Computers store almost all data types using three basic methods: enumerations, adjacency, and pointers.
Enumerations #
Given a finite set of values, I can enumerate them – that is, pick a different bit pattern for each. Usually there’s some effort to mae the bit patterns meaningful, but not always.
For example, the 8-bit value 0x54
could mean any of the following:
Type | Value |
---|---|
Unsigned integer | 84 |
Signed integer | +84 |
Floating point | 12 |
ASCII | ‘T’ |
Bitvector sets | {2, 3, 5} |
Toy ISA | Flip all the bits of the value in register 1 |
Context is important when working with data.
Adjacency #
Virtually all computers since the 1970s have used byte-addressable memory – that is. each byte of memory has a unique address. What happens if you have a multi-byte value? You can store it in adjacent memory locations. The smallest byte address is referred to as the address of the entire value. For example, a four-byte value stored at address 0x1234
would be stored at 0x1234
, 0x1235
, 0x1236
, and 0x1237
.
If the value is made up of ordered parts, we put the first part in the smallest address and move up from there. If the value is not ordered, we can break it up in some pre-determined but arbitrary way. Most famously, there’s the endianness of multi-byte integers. Let’s look at an example using the 32-bit integer 0x12345678
:
Address | Little-endian | Big-endian |
---|---|---|
0x1234 | 0x78 | 0x12 |
0x1235 | 0x56 | 0x34 |
0x1236 | 0x34 | 0x56 |
0x1237 | 0x12 | 0x78 |
We apply these two rules (place parts adjacently in order, break big things up in a pre-arranged but arbitrary way) recursively.

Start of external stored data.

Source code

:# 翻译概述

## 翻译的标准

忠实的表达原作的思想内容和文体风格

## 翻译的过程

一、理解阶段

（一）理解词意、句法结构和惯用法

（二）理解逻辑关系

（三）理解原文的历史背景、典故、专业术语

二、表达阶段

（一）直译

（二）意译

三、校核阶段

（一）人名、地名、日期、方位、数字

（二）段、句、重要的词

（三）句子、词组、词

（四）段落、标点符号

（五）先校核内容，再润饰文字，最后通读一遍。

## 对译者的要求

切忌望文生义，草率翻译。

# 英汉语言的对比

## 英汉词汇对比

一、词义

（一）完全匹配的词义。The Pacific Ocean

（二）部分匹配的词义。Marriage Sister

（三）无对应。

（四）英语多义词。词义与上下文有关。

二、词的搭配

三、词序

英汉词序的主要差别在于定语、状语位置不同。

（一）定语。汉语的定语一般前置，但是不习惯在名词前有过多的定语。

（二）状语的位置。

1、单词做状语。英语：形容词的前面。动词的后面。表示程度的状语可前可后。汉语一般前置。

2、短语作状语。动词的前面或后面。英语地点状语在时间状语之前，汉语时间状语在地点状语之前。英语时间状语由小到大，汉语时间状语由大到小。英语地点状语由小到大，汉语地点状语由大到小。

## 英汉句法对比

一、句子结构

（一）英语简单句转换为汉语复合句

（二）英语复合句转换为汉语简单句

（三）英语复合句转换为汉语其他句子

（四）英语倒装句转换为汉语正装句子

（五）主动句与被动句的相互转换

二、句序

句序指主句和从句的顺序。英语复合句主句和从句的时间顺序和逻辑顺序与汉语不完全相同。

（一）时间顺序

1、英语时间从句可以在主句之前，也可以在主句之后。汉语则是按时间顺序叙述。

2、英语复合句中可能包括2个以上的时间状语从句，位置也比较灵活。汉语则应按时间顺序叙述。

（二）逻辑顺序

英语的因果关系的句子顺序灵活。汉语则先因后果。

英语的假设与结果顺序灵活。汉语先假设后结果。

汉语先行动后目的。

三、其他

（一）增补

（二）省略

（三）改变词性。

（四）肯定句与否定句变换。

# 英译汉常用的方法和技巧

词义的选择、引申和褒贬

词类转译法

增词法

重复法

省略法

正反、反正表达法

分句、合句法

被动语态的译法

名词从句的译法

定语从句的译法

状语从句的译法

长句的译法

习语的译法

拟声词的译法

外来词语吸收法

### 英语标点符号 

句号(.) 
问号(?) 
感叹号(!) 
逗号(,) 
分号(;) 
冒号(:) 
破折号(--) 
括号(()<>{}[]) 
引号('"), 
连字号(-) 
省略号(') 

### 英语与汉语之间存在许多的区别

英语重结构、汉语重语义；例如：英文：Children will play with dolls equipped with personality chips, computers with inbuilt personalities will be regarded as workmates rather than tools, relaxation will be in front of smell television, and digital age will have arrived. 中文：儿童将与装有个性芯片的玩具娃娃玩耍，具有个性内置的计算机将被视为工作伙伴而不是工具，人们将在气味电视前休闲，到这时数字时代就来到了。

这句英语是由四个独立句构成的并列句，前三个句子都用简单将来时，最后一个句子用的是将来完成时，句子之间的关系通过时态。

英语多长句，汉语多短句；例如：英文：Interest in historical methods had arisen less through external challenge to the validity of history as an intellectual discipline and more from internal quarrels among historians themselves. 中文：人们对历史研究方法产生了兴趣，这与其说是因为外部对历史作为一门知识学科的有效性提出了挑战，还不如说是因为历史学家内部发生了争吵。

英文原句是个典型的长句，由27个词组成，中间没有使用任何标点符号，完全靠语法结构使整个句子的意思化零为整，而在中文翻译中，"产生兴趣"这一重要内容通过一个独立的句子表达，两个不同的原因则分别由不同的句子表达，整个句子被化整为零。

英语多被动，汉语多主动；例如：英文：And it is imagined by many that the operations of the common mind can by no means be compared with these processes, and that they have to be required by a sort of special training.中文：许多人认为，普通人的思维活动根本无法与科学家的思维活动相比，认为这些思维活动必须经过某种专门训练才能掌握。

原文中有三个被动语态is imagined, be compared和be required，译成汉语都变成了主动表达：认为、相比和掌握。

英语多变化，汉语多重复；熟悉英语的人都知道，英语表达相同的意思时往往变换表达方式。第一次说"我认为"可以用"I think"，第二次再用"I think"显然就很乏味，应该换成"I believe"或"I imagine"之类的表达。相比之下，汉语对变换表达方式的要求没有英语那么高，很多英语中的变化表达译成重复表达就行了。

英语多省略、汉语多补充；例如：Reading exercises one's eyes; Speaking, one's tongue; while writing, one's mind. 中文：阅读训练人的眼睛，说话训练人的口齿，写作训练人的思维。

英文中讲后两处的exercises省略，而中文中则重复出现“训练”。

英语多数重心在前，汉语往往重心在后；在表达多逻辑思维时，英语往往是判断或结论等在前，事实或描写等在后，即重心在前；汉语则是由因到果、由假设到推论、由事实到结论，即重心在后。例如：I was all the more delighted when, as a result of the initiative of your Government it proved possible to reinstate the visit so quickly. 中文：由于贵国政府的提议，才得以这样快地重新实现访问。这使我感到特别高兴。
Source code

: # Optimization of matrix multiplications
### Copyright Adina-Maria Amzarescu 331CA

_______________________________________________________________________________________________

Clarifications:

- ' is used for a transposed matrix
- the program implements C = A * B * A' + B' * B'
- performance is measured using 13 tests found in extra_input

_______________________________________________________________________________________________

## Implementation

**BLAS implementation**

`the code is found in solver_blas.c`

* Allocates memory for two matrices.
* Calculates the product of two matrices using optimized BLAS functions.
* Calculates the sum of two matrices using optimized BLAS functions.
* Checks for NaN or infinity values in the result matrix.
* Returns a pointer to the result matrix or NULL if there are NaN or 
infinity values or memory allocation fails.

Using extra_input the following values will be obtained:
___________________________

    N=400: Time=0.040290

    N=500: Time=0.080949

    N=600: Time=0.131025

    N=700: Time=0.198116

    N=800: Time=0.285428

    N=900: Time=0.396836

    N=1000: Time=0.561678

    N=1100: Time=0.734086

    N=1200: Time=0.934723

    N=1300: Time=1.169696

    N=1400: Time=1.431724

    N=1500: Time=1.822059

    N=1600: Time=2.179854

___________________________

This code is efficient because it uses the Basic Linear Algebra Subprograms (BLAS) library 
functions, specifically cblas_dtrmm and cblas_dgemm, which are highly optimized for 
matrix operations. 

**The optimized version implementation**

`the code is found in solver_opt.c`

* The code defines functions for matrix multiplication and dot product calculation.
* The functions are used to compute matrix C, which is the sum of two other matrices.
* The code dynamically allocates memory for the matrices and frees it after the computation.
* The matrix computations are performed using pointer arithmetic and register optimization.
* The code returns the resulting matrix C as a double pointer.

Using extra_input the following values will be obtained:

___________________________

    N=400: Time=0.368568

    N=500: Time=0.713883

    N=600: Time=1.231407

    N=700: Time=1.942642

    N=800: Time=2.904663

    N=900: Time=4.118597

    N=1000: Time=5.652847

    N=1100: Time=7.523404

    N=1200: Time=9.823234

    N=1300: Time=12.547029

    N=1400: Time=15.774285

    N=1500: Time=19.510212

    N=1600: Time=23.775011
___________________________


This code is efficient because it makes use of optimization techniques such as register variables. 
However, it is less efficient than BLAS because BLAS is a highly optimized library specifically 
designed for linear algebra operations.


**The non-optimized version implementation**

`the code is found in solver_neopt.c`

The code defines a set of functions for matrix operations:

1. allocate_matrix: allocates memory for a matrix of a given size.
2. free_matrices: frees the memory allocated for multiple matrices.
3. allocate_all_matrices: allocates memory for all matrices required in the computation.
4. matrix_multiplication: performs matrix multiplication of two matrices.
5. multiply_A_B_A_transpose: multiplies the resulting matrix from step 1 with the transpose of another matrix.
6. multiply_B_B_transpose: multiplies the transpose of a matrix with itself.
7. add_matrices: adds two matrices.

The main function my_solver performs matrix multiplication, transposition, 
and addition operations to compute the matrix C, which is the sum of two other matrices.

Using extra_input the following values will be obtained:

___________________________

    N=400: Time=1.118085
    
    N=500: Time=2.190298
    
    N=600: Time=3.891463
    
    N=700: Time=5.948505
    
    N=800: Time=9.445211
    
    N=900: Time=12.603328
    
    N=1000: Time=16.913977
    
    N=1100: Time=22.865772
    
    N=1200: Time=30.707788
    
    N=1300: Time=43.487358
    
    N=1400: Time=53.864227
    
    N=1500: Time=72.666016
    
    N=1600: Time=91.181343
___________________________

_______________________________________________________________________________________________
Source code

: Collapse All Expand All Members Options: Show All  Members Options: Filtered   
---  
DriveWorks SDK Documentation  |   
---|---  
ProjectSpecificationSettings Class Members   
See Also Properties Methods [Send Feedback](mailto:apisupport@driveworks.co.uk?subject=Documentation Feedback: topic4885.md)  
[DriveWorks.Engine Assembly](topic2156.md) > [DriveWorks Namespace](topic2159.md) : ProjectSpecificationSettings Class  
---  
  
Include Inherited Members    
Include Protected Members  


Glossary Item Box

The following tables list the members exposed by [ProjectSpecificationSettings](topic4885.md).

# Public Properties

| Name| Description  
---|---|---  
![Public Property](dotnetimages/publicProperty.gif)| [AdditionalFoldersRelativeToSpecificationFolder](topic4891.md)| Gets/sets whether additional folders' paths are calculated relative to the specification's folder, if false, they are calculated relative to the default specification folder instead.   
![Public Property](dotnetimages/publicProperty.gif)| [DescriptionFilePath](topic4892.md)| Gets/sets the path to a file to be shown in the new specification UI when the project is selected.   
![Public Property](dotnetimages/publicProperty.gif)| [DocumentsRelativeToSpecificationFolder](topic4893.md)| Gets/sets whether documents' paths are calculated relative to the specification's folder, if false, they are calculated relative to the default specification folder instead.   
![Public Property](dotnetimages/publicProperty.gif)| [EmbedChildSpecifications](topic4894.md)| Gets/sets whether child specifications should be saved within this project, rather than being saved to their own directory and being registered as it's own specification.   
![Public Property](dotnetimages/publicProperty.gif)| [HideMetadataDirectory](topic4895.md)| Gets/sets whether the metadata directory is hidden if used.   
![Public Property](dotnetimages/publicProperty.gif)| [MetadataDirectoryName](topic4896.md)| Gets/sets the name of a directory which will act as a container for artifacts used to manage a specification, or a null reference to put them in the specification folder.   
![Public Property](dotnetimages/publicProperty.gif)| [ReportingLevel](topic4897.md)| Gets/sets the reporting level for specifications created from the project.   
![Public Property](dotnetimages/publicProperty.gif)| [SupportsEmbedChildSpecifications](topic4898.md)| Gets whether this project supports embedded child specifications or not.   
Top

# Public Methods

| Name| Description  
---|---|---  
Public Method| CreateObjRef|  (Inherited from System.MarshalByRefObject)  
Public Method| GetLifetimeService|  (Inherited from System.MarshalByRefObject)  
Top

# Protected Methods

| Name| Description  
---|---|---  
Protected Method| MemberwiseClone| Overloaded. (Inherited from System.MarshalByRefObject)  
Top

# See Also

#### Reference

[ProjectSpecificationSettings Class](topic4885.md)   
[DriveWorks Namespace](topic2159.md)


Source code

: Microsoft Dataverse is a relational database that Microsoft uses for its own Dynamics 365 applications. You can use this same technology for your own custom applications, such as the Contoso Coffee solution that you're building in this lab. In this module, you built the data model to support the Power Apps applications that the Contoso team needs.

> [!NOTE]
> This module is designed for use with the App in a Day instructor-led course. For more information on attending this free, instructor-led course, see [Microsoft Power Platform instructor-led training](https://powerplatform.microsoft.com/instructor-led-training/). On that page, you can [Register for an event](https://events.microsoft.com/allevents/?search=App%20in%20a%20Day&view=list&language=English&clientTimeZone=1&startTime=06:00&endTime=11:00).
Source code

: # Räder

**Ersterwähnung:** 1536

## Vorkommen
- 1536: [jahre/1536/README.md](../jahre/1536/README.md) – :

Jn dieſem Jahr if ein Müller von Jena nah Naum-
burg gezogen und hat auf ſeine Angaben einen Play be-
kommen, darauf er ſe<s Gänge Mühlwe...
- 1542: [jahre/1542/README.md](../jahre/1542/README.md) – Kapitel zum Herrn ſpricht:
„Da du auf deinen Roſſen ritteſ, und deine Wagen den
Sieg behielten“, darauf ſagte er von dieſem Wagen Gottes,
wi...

A lot of code will add padding between elements to ensure that four-byte integers start at addresses that are multiples of four. This is because the processor can only read and write four bytes at a time. If the address is not a multiple of four, it takes more time to read the value.
Pointers #
Sometimes, it is more convenient to build a data structure using references to other data instead of copies of the data. Instead of storing the value itself, we store the address of the value. This is called a pointer.
Telling Them Apart #
It’s important to remember that all of this is ultimately bytes. There’s nothing inherently distinguishing a float
from an int
from an enum
from a char
from a struct
from a void*
. The only way to tell them apart is to know what the data is supposed to represent. How do we keep it all straight? That’s where typing – assigning a type, or data format, to a variable – comes in.
Static typing means that we explicitly state what type of data a variable holds. We inform the system that the variable, and any register or memory location it is stored in, will always hold a specific data type. The compiler will also verify that we don’t try to use a variable in a way that is incompatible with its type. Common statically-typed languages include C, C++, Java, and Rust.
Dynamic typing, on the other hand, means that we don’t explicitly state what type of value a variable data. Instead, every value is stored as exactly two adjacent pieces: an enumeration value noting what type of data it is, and a pointer to the actual data. The code doesn’t blindly assume it knows what type it found: instead, it always checks the enumeration and picks what to do baesd on what it found. Common dynamically-typed languages include Python, JavaScript, and Ruby.